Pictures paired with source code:
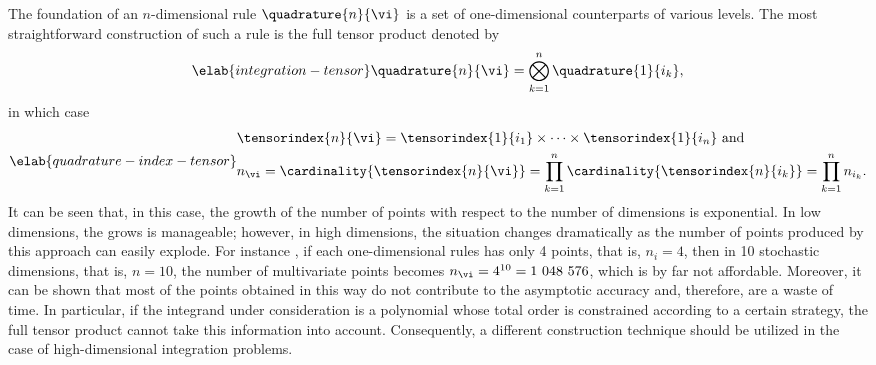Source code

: The foundation of an $n$-dimensional rule $\quadrature{n}{\vi}$ is a set of
one-dimensional counterparts of various levels. The most straightforward
construction of such a rule is the full tensor product denoted by
\begin{equation} \elab{integration-tensor}
  \quadrature{n}{\vi} = \bigotimes_{k = 1}^n \quadrature{1}{i_k},
\end{equation}
in which case
\begin{equation} \elab{quadrature-index-tensor}
  \begin{split}
    & \tensorindex{n}{\vi}
    = \tensorindex{1}{i_1} \times \cdots \times \tensorindex{1}{i_n} \text{ and} \\
    & n_{\vi}
    = \cardinality{\tensorindex{n}{\vi}}
    = \prod_{k = 1}^n \cardinality{\tensorindex{n}{i_k}}
    = \prod_{k = 1}^n n_{i_k}.
  \end{split}
\end{equation}
It can be seen that, in this case, the growth of the number of points with
respect to the number of dimensions is exponential. In low dimensions, the grows
is manageable; however, in high dimensions, the situation changes dramatically
as the number of points produced by this approach can easily explode. For
instance \cite{heiss2008}, if each one-dimensional rules has only 4 points, that
is, $n_i = 4$, then in 10 stochastic dimensions, that is, $n = 10$, the number
of multivariate points becomes $n_{\vi} = 4^{10} = 1~048~576$, which is by far
not affordable. Moreover, it can be shown that most of the points obtained in
this way do not contribute to the asymptotic accuracy and, therefore, are a
waste of time. In particular, if the integrand under consideration is a
polynomial whose total order is constrained according to a certain strategy, the
full tensor product cannot take this information into account. Consequently, a
different construction technique should be utilized in the case of
high-dimensional integration problems.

» Task item
Retype every entry verbatim and exclude the pictures from the copy.

» Answer
Source code

: The foundation of an $n$-dimensional rule $\quadrature{n}{\vi}$ is a set of
one-dimensional counterparts of various levels. The most straightforward
construction of such a rule is the full tensor product denoted by
\begin{equation} \elab{integration-tensor}
  \quadrature{n}{\vi} = \bigotimes_{k = 1}^n \quadrature{1}{i_k},
\end{equation}
in which case
\begin{equation} \elab{quadrature-index-tensor}
  \begin{split}
    & \tensorindex{n}{\vi}
    = \tensorindex{1}{i_1} \times \cdots \times \tensorindex{1}{i_n} \text{ and} \\
    & n_{\vi}
    = \cardinality{\tensorindex{n}{\vi}}
    = \prod_{k = 1}^n \cardinality{\tensorindex{n}{i_k}}
    = \prod_{k = 1}^n n_{i_k}.
  \end{split}
\end{equation}
It can be seen that, in this case, the growth of the number of points with
respect to the number of dimensions is exponential. In low dimensions, the grows
is manageable; however, in high dimensions, the situation changes dramatically
as the number of points produced by this approach can easily explode. For
instance \cite{heiss2008}, if each one-dimensional rules has only 4 points, that
is, $n_i = 4$, then in 10 stochastic dimensions, that is, $n = 10$, the number
of multivariate points becomes $n_{\vi} = 4^{10} = 1~048~576$, which is by far
not affordable. Moreover, it can be shown that most of the points obtained in
this way do not contribute to the asymptotic accuracy and, therefore, are a
waste of time. In particular, if the integrand under consideration is a
polynomial whose total order is constrained according to a certain strategy, the
full tensor product cannot take this information into account. Consequently, a
different construction technique should be utilized in the case of
high-dimensional integration problems.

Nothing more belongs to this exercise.